Mais ses craintes sinistres ne se vérifièrent pas ; tout était profondément tranquille chez le duc Ferrandino ; sa venue produisit quelque étonnement parmi des gens peu accoutumés à le voir d’aussi bonne heure. Il ne manqua point de prétexte pour excuser sa prompte venue, et, comme on doit le croire, Ambrosia ne songea guère à l’en gronder. Plus heureux, parce qu’il se trouvait auprès d’elle, il oublia insensiblement l’impression douloureuse produite par les paroles, qui, jusqu’alors avaient retenti à son oreille comme un tonnerre de mauvais augure.

Mais si on était dans la joie à Rosa-Marini, il n’en était pas de même dans Altanéro. Le marquis Mazini remplissait cette demeure du bruit de ses recherches et de sa mauvaise humeur, qui avait commencé à l’annonce qu’on vint lui faire du départ matinal de Lorédan à l’heure où il faisait sa toilette, dans la pensée de partir avec lui.

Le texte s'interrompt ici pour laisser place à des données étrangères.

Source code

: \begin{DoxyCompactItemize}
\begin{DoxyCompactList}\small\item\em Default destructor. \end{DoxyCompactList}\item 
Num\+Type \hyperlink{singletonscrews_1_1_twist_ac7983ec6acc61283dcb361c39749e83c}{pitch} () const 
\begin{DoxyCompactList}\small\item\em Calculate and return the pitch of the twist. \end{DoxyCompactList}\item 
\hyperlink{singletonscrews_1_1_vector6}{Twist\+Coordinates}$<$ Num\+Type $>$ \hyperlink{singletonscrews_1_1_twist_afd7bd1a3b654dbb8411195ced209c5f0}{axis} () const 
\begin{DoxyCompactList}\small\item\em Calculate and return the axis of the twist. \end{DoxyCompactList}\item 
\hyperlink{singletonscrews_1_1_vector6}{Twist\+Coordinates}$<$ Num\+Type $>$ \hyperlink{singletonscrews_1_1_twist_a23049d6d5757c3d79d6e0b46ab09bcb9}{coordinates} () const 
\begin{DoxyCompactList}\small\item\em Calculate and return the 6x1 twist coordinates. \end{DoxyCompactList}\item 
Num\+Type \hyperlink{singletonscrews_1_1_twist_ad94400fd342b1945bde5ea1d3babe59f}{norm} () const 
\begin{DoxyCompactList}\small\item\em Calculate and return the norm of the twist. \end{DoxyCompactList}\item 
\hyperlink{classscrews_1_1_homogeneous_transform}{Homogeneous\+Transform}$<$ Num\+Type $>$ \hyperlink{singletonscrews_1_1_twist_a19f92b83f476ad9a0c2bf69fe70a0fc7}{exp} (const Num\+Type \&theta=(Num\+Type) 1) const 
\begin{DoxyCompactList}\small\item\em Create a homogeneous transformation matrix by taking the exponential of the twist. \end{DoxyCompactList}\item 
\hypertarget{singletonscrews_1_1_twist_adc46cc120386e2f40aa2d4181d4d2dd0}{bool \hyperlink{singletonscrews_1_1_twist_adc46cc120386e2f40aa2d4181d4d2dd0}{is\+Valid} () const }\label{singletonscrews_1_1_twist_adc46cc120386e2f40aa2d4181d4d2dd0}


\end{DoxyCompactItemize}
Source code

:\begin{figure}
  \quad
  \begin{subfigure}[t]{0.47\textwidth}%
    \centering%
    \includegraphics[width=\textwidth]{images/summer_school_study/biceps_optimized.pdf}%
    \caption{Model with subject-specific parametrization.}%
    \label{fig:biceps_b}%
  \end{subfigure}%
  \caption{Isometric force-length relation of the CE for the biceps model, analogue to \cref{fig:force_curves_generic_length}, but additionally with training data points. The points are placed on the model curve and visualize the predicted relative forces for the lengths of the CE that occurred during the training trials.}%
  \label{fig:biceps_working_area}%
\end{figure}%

Le marquis Mazini, comme on a pu s’en apercevoir, était très-délicat sur le chapitre des convenances et de l’étiquette ; il ne comprenait rien à ces résolutions promptes, à ces mouvemens impétueux par lesquels se signale parfois la jeunesse ; il croyait que tout devait être réglé, qu’il fallait se réjouir en mesure et s’appliquer en cérémonie : aussi se montra-t-il vivement piqué de ce que son neveu Francavilla était parti sans l’attendre.

Il crut pouvoir lui faire bien sentir ce manque d’égard en ne se mettant pas en route après lui, et il contremanda avec dignité les préparatifs de son voyage. Mais un plus grand chagrin se préparait pour lui.

L’heure a laquelle Grimani était dans l’usage de venir lui rendre ses devoirs accoutumés était passée, et il ne paraissait pas : Mazini crut satisfaire tout à la fois sa tendresse pour Amédéo, et son profond respect pour les usages, en envoyant un écuyer s’enquérir si ce jeune homme avait suivi son cousin. On vint lui répondre négativement, et alors sa mauvaise humeur redoubla ; elle fut poussée bien plus loin encore, lorsque le repas du matin n’amena pas Amédéo dans la salle à manger. Pour le coup, en sortant de table, il courut vers l’appartement de son neveu, afin d’interroger lui-même ses gens et d’apprendre d’eux la cause de cette absence, qui lui paraissait si extraordinaire.

Quel ne fut point l’étonnement de Mazini, lorsque le premier écuyer d’Amédéo lui annonça que, selon toute apparence, son maître devait être parti dans la soirée précédente du château, car on n’avait pas trouvé son lit défait ; et qu’en même temps cet officier lui remit une lettre, laissée par Grimani à l’adresse du marquis, son oncle, comme également il s’en trouvait une pour Lorédan Francavilla.

Mazini prenant la sienne, la lut avec empressement, il n’en tira pas de grandes lumières. Amédéo se contentait de lui faire savoir qu’un motif de la plus haute importance le contraignait à partir d’Altanéro, qu’il ne pouvait fixer l’époque où il reviendrait près de son oncle, mais il ne croyait pas que son retour pût avoir lieu avant une couple de mois. Il suppliait Mazini de lui pardonner, s’il était parti sans prendre ses ordres, mais que l’affaire qui lui commandait impérieusement, ne lui avait pas permis de donner à un parent, qui lui était bien cher, cette marque de son respect.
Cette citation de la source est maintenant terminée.